In the listing below, how many lines contain the string "Science"? Reply with the number alone.

_Supplied material_.
══════

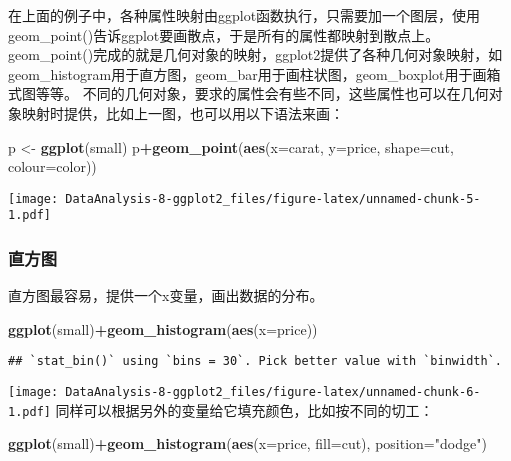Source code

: \documentclass[]{article}
\newenvironment{Shaded}{\begin{snugshade}}{\end{snugshade}}
\newcommand{\KeywordTok}[1]{\textcolor[rgb]{0.13,0.29,0.53}{\textbf{#1}}}
\newcommand{\DataTypeTok}[1]{\textcolor[rgb]{0.13,0.29,0.53}{#1}}
\newcommand{\StringTok}[1]{\textcolor[rgb]{0.31,0.60,0.02}{#1}}
\newcommand{\OperatorTok}[1]{\textcolor[rgb]{0.81,0.36,0.00}{\textbf{#1}}}
\newcommand{\NormalTok}[1]{#1}
\begin{document}
在上面的例子中，各种属性映射由ggplot函数执行，只需要加一个图层，使用geom\_point()告诉ggplot要画散点，于是所有的属性都映射到散点上。
geom\_point()完成的就是几何对象的映射，ggplot2提供了各种几何对象映射，如geom\_histogram用于直方图，geom\_bar用于画柱状图，geom\_boxplot用于画箱式图等等。
不同的几何对象，要求的属性会有些不同，这些属性也可以在几何对象映射时提供，比如上一图，也可以用以下语法来画：

\begin{Shaded}
\begin{Highlighting}[]
\NormalTok{p <-}\StringTok{ }\KeywordTok{ggplot}\NormalTok{(small) }
\NormalTok{p}\OperatorTok{+}\KeywordTok{geom_point}\NormalTok{(}\KeywordTok{aes}\NormalTok{(}\DataTypeTok{x=}\NormalTok{carat, }\DataTypeTok{y=}\NormalTok{price, }\DataTypeTok{shape=}\NormalTok{cut, }\DataTypeTok{colour=}\NormalTok{color))}
\end{Highlighting}
\end{Shaded}

\texttt{[image: DataAnalysis-8-ggplot2\_files/figure-latex/unnamed-chunk-5-1.pdf]}

\subsubsection{直方图}

直方图最容易，提供一个x变量，画出数据的分布。

\begin{Shaded}
\begin{Highlighting}[]
\KeywordTok{ggplot}\NormalTok{(small)}\OperatorTok{+}\KeywordTok{geom_histogram}\NormalTok{(}\KeywordTok{aes}\NormalTok{(}\DataTypeTok{x=}\NormalTok{price))}
\end{Highlighting}
\end{Shaded}

\begin{verbatim}
## `stat_bin()` using `bins = 30`. Pick better value with `binwidth`.
\end{verbatim}

\texttt{[image: DataAnalysis-8-ggplot2\_files/figure-latex/unnamed-chunk-6-1.pdf]}
同样可以根据另外的变量给它填充颜色，比如按不同的切工：

\begin{Shaded}
\begin{Highlighting}[]
\KeywordTok{ggplot}\NormalTok{(small)}\OperatorTok{+}\KeywordTok{geom_histogram}\NormalTok{(}\KeywordTok{aes}\NormalTok{(}\DataTypeTok{x=}\NormalTok{price, }\DataTypeTok{fill=}\NormalTok{cut), }\DataTypeTok{position=}\StringTok{"dodge"}\NormalTok{)}
\end{Highlighting}
\end{Shaded}
\end{document}
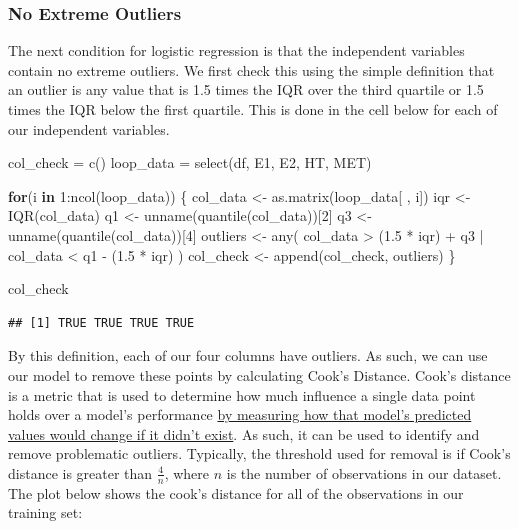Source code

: \documentclass[
]{article}
\newenvironment{Shaded}{\begin{snugshade}}{\end{snugshade}}
\newcommand{\ControlFlowTok}[1]{\textcolor[rgb]{0.13,0.29,0.53}{\textbf{#1}}}
\newcommand{\DecValTok}[1]{\textcolor[rgb]{0.00,0.00,0.81}{#1}}
\newcommand{\FloatTok}[1]{\textcolor[rgb]{0.00,0.00,0.81}{#1}}
\newcommand{\FunctionTok}[1]{\textcolor[rgb]{0.00,0.00,0.00}{#1}}
\newcommand{\NormalTok}[1]{#1}
\newcommand{\OtherTok}[1]{\textcolor[rgb]{0.56,0.35,0.01}{#1}}
\newcommand{\SpecialCharTok}[1]{\textcolor[rgb]{0.00,0.00,0.00}{#1}}
\begin{document}
\hypertarget{no-extreme-outliers}{%
\subsubsection{No Extreme Outliers}\label{no-extreme-outliers}}

The next condition for logistic regression is that the independent
variables contain no extreme outliers. We first check this using the
simple definition that an outlier is any value that is 1.5 times the IQR
over the third quartile or 1.5 times the IQR below the first quartile.
This is done in the cell below for each of our independent variables.

\begin{Shaded}
\begin{Highlighting}[]
\NormalTok{col\_check }\OtherTok{=} \FunctionTok{c}\NormalTok{()}
\NormalTok{loop\_data }\OtherTok{=} \FunctionTok{select}\NormalTok{(df, E1, E2, HT, MET)}

\ControlFlowTok{for}\NormalTok{(i }\ControlFlowTok{in} \DecValTok{1}\SpecialCharTok{:}\FunctionTok{ncol}\NormalTok{(loop\_data)) \{       }
\NormalTok{  col\_data }\OtherTok{\textless{}{-}} \FunctionTok{as.matrix}\NormalTok{(loop\_data[ , i])}
\NormalTok{  iqr }\OtherTok{\textless{}{-}} \FunctionTok{IQR}\NormalTok{(col\_data)}
\NormalTok{  q1 }\OtherTok{\textless{}{-}} \FunctionTok{unname}\NormalTok{(}\FunctionTok{quantile}\NormalTok{(col\_data))[}\DecValTok{2}\NormalTok{]}
\NormalTok{  q3 }\OtherTok{\textless{}{-}} \FunctionTok{unname}\NormalTok{(}\FunctionTok{quantile}\NormalTok{(col\_data))[}\DecValTok{4}\NormalTok{]}
\NormalTok{  outliers }\OtherTok{\textless{}{-}} 
    \FunctionTok{any}\NormalTok{(}
\NormalTok{      col\_data }\SpecialCharTok{\textgreater{}}\NormalTok{ (}\FloatTok{1.5} \SpecialCharTok{*}\NormalTok{ iqr) }\SpecialCharTok{+}\NormalTok{ q3 }\SpecialCharTok{|}
\NormalTok{      col\_data }\SpecialCharTok{\textless{}}\NormalTok{ q1 }\SpecialCharTok{{-}}\NormalTok{ (}\FloatTok{1.5} \SpecialCharTok{*}\NormalTok{ iqr)}
\NormalTok{    )}
\NormalTok{  col\_check }\OtherTok{\textless{}{-}} \FunctionTok{append}\NormalTok{(col\_check, outliers)}
\NormalTok{\}}

\NormalTok{col\_check}
\end{Highlighting}
\end{Shaded}

\begin{verbatim}
## [1] TRUE TRUE TRUE TRUE
\end{verbatim}

By this definition, each of our four columns have outliers. As such, we
can use our model to remove these points by calculating Cook's Distance.
Cook's distance is a metric that is used to determine how much influence
a single data point holds over a model's performance
\href{https://www.jstor.org/stable/1268249}{by measuring how that
model's predicted values would change if it didn't exist}. As such, it
can be used to identify and remove problematic outliers. Typically, the
threshold used for removal is if Cook's distance is greater than
\(\frac{4}{n}\), where \(n\) is the number of observations in our
dataset. The plot below shows the cook's distance for all of the
observations in our training set:
\end{document}
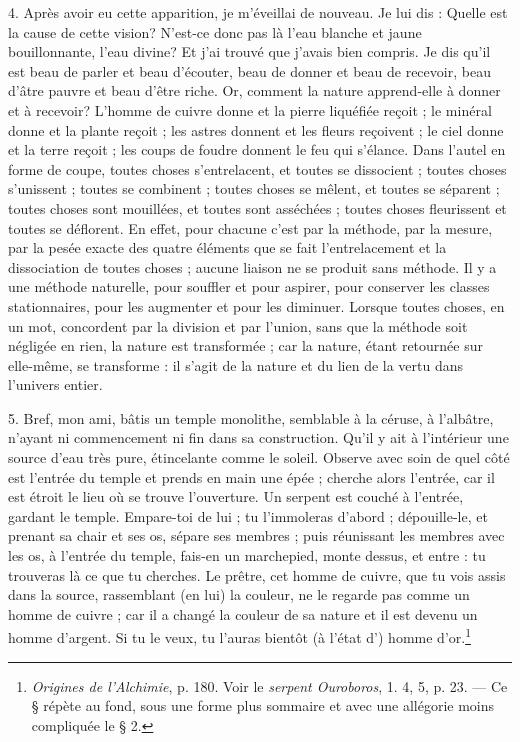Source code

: \documentclass[a4paper, 11pt, oneside, polutonikogreek, french]{article}
\begin{document}
4. Après avoir eu cette apparition, je m'éveillai de nouveau. Je lui dis : Quelle est la cause de cette vision? N'est-ce donc pas là l'eau blanche et jaune bouillonnante, l'eau divine? Et j'ai trouvé que j'avais bien compris. Je dis qu'il est beau de parler et beau d'écouter, beau de donner et beau de recevoir, beau d'âtre pauvre et beau d'être riche. Or, comment la nature apprend-elle à donner et à recevoir? L'homme de cuivre donne et la pierre liquéfiée reçoit ; le minéral donne et la plante reçoit ; les astres donnent et les fleurs reçoivent ; le ciel donne et la terre reçoit ; les coups de foudre donnent le feu qui s'élance. Dans l'autel en forme de coupe, toutes choses s'entrelacent, et toutes se dissocient ; toutes choses s'unissent ; toutes se combinent ; toutes choses se mêlent, et toutes se séparent ; toutes choses sont mouillées, et toutes sont asséchées ; toutes choses fleurissent et toutes se déflorent. En effet, pour chacune c'est par la méthode, par la mesure, par la pesée exacte des quatre éléments que se fait l'entrelacement et la dissociation de toutes choses ; aucune liaison ne se produit sans méthode. Il y a une méthode naturelle, pour souffler et pour aspirer, pour conserver les classes stationnaires, pour les augmenter et pour les diminuer. Lorsque toutes choses, en un mot, concordent par la division et par l'union, sans que la méthode soit négligée en rien, la nature est transformée ; car la nature, étant retournée sur elle-même, se transforme : il s'agit de la nature et du lien de la vertu dans l'univers entier.

5. Bref, mon ami, bâtis un temple monolithe, semblable à la céruse, à l'albâtre, n'ayant ni commencement ni fin dans sa construction. Qu'il y ait à l'intérieur une source d'eau très pure, étincelante comme le soleil. Observe avec soin de quel côté est l'entrée du temple et prends en main une épée ; cherche alors l'entrée, car il est étroit le lieu où se trouve l'ouverture. Un serpent est couché à l'entrée, gardant le temple. Empare-toi de lui ; tu l'immoleras d'abord ; dépouille-le, et prenant sa chair et ses os, sépare ses membres ; puis réunissant les membres avec les os, à l'entrée du temple, fais-en un marchepied, monte dessus, et entre : tu trouveras là ce que tu cherches. Le prêtre, cet homme de cuivre, que tu vois assis dans la source, rassemblant (en lui) la couleur, ne le regarde pas comme un homme de cuivre ; car il a changé la couleur de sa nature et il est devenu un homme d'argent. Si tu le veux, tu l'auras bientôt (à l'état d') homme d'or.\footnote{\emph{Origines de l'Alchimie}, p. 180. Voir le \emph{serpent Ouroboros}, 1. 4, 5, p. 23. --- Ce § répète au fond, sous une forme plus sommaire et avec une allégorie moins compliquée le § 2.}
\end{document}
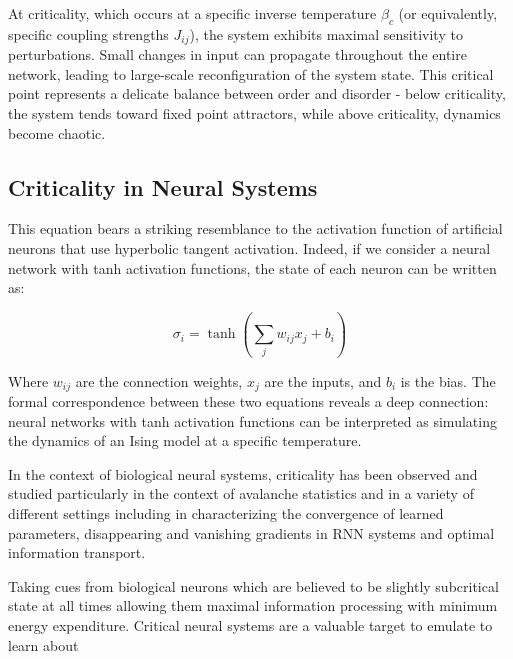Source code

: At criticality, which occurs at a specific inverse temperature $\beta_c$ (or equivalently, specific coupling strengths $J_{ij}$), the system exhibits maximal sensitivity to perturbations. Small changes in input can propagate throughout the entire network, leading to large-scale reconfiguration of the system state. This critical point represents a delicate balance between order and disorder - below criticality, the system tends toward fixed point attractors, while above criticality, dynamics become chaotic.

\subsection{Criticality in Neural Systems}

This equation bears a striking resemblance to the activation function of artificial neurons that use hyperbolic tangent activation. Indeed, if we consider a neural network with tanh activation functions, the state of each neuron can be written as:

$$\sigma_i = \tanh(\sum_j w_{ij}x_j + b_i)$$

Where $w_{ij}$ are the connection weights, $x_j$ are the inputs, and $b_i$ is the bias. The formal correspondence between these two equations reveals a deep connection: neural networks with tanh activation functions can be interpreted as simulating the dynamics of an Ising model at a specific temperature.

In the context of biological neural systems, criticality has been observed and studied particularly in the context of avalanche statistics and in a variety of different settings including in characterizing the convergence of learned parameters, disappearing and vanishing gradients in RNN systems and optimal information transport.

Taking cues from biological neurons which are believed to be slightly subcritical state at all times allowing them maximal information processing with minimum energy expenditure. Critical neural systems are a valuable target to emulate to learn about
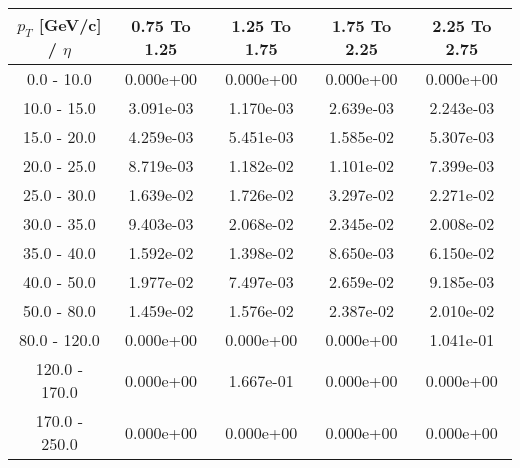 \begin{tabular}{|c|c|c|c|c|}\hline 
$p_T$ [GeV/c] / $\eta$  & 0.75 To 1.25 & 1.25 To 1.75 & 1.75 To 2.25 & 2.25 To 2.75 \\ 
 \hline 
0.0 - 10.0 & 0.000e+00 & 0.000e+00 & 0.000e+00 & 0.000e+00 \\ 
10.0 - 15.0 & 3.091e-03 & 1.170e-03 & 2.639e-03 & 2.243e-03 \\ 
15.0 - 20.0 & 4.259e-03 & 5.451e-03 & 1.585e-02 & 5.307e-03 \\ 
20.0 - 25.0 & 8.719e-03 & 1.182e-02 & 1.101e-02 & 7.399e-03 \\ 
25.0 - 30.0 & 1.639e-02 & 1.726e-02 & 3.297e-02 & 2.271e-02 \\ 
30.0 - 35.0 & 9.403e-03 & 2.068e-02 & 2.345e-02 & 2.008e-02 \\ 
35.0 - 40.0 & 1.592e-02 & 1.398e-02 & 8.650e-03 & 6.150e-02 \\ 
40.0 - 50.0 & 1.977e-02 & 7.497e-03 & 2.659e-02 & 9.185e-03 \\ 
50.0 - 80.0 & 1.459e-02 & 1.576e-02 & 2.387e-02 & 2.010e-02 \\ 
80.0 - 120.0 & 0.000e+00 & 0.000e+00 & 0.000e+00 & 1.041e-01 \\ 
120.0 - 170.0 & 0.000e+00 & 1.667e-01 & 0.000e+00 & 0.000e+00 \\ 
170.0 - 250.0 & 0.000e+00 & 0.000e+00 & 0.000e+00 & 0.000e+00 \\ 
 \hline 
\end{tabular} 
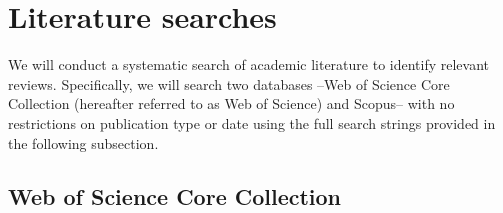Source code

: \documentclass{article}
\begin{document}
\section{Literature searches}

We will conduct a systematic search of academic literature to identify relevant reviews. Specifically, we will search two databases --Web of Science Core Collection (hereafter referred to as Web of Science) and Scopus-- with no restrictions on publication type or date using the full search strings provided in the following subsection.

\subsection{Web of Science Core Collection}




\end{document}
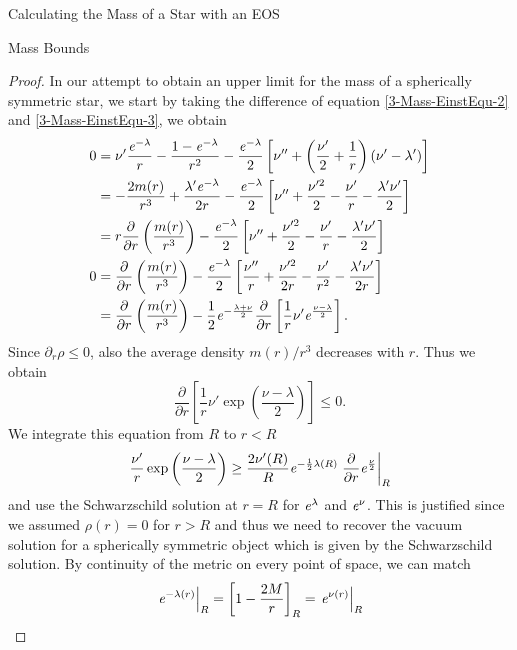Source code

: \begin{section}{Calculating the Mass of a Star with an EOS}
\begin{subsection}{Mass Bounds}
\begin{proof}
	In our attempt to obtain an upper limit for the mass of a spherically symmetric star, we start by taking the difference of equation \eqref{3-Mass-EinstEqu-2} and \eqref{3-Mass-EinstEqu-3}, we obtain 
	\begin{align}
		0 &= \nu'\frac{\mathit{e}^{-\lambda}}{r} - \frac{1-\mathit{e}^{-\lambda}}{r^2} - \frac{\mathit{e}^{-\lambda}}{2}\left[\nu''+\left(\frac{\nu'}{2} + \frac{1}{r}\right)\left(\nu'-\lambda'\right) \right]\\
		&= - \frac{2m(r)}{r^3} + \frac{\lambda'\mathit{e}^{-\lambda}}{2r} -  \frac{\mathit{e}^{-\lambda}}{2}\left[\nu''+ \frac{\nu'^2}{2} - \frac{\nu'}{r} -\frac{\lambda'\nu'}{2}\right]\\
		&= r\frac{\partial}{\partial r}\left(\frac{m(r)}{r^3}\right) - \frac{\mathit{e}^{-\lambda}}{2}\left[\nu''+ \frac{\nu'^2}{2} - \frac{\nu'}{r} -\frac{\lambda'\nu'}{2}\right]\\
		0 &= \frac{\partial}{\partial r}\left(\frac{m(r)}{r^3}\right) - \frac{\mathit{e}^{-\lambda}}{2}\left[\frac{\nu''}{r}+ \frac{\nu'^2}{2r} - \frac{\nu'}{r^2} -\frac{\lambda'\nu'}{2r}\right]\\
		&= \frac{\partial}{\partial r}\left(\frac{m(r)}{r^3}\right) - \frac{1}{2}\mathit{e}^{-\frac{\lambda+\nu}{2}}\frac{\partial}{\partial r}\left[\frac{1}{r}\nu'\mathit{e}^{\frac{\nu-\lambda}{2}}\right].
	\end{align}
	Since $\partial_r\rho\leq0$, also the average density $m(r)/r^3$ decreases with $r$. Thus we obtain
	\begin{equation}
		\frac{\partial}{\partial r}\left[\frac{1}{r}\nu'\exp\left(\frac{\nu-\lambda}{2}\right) \right] \leq 0.
	\end{equation}
	We integrate this equation from $R$ to $r<R$
	\begin{equation}
		\frac{\nu'}{r}\exp\left(\frac{\nu-\lambda}{2}\right)\geq\frac{2\nu'(R)}{R}\mathit{e}^{-\frac{1}{2}\lambda(R)}\left.\frac{\partial}{\partial r}\mathit{e}^{\frac{\nu}{2}}\right|_R
	\end{equation}
	and use the Schwarzschild solution at $r=R$ for $\mathit{e}^\lambda$ and $\mathit{e}^\nu$. 
	This is justified since we assumed $\rho(r)=0$ for $r>R$ and thus we need to recover the vacuum solution for a spherically symmetric object which is given by the Schwarzschild solution. 
	By continuity of the metric on every point of space, we can match 
	\begin{equation}
		\left.\mathit{e}^{-\lambda(r)}\right|_R=\left[1-\frac{2M}{r}\right]_R=\left.\mathit{e}^{\nu(r)}\right|_R
		\label{3-Mass-MassLimitApprox1}
	\end{equation}

\end{proof}
\end{subsection}
\end{section}

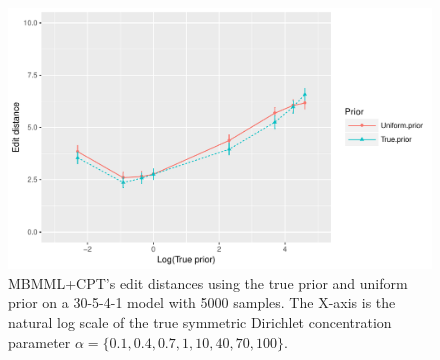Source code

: \begin{figure}[H]
  \centering
    \includegraphics[scale=0.6]{figures/ed_vs_trueprior_30_5_4_alpha_134445_5000.pdf}
  \caption{MBMML+CPT's edit distances using the true prior and uniform prior on a 30-5-4-1 model with 5000 samples. The X-axis is the natural log scale of the true symmetric Dirichlet concentration parameter $\alpha = \{0.1, 0.4, 0.7, 1, 10, 40, 70, 100\}$.}
  \label{fg:wrong_prior_5000}
\end{figure}

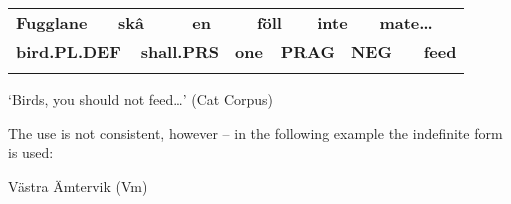 \begin{tabular}{llllllllllll}
\lsptoprule
{\bfseries Fugglane} & \multicolumn{2}{l}{{\bfseries skâ}

} & \multicolumn{2}{l}{{\bfseries en}

} & \multicolumn{2}{l}{{\bfseries föll}

} & \multicolumn{2}{l}{{\bfseries inte}

} & \multicolumn{2}{l}{{\bfseries mate…}

} & \\
\multicolumn{2}{l}{{\bfseries bird.PL.DEF}

} & \multicolumn{2}{l}{{\bfseries shall.PRS}

} & \multicolumn{2}{l}{{\bfseries one}

} & \multicolumn{2}{l}{{\bfseries PRAG}

} & \multicolumn{2}{l}{{\bfseries NEG}

} & \multicolumn{2}{l}{{\bfseries feed}

}\\
\lspbottomrule
\end{tabular}

\begin{styleTranslation}
‘Birds, you should not feed…’ (Cat Corpus)

\end{styleTranslation}

The use is not consistent, however – in the following example the indefinite form is used:


\begin{listWWNumileveli}
\item 

\end{listWWNumileveli}

\begin{listWWNumxixleveli}
\item 

\begin{styleExLtrTbl}
Västra Ämtervik (Vm) 

\end{styleExLtrTbl}

\end{listWWNumxixleveli}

══════

_Written answer_. 2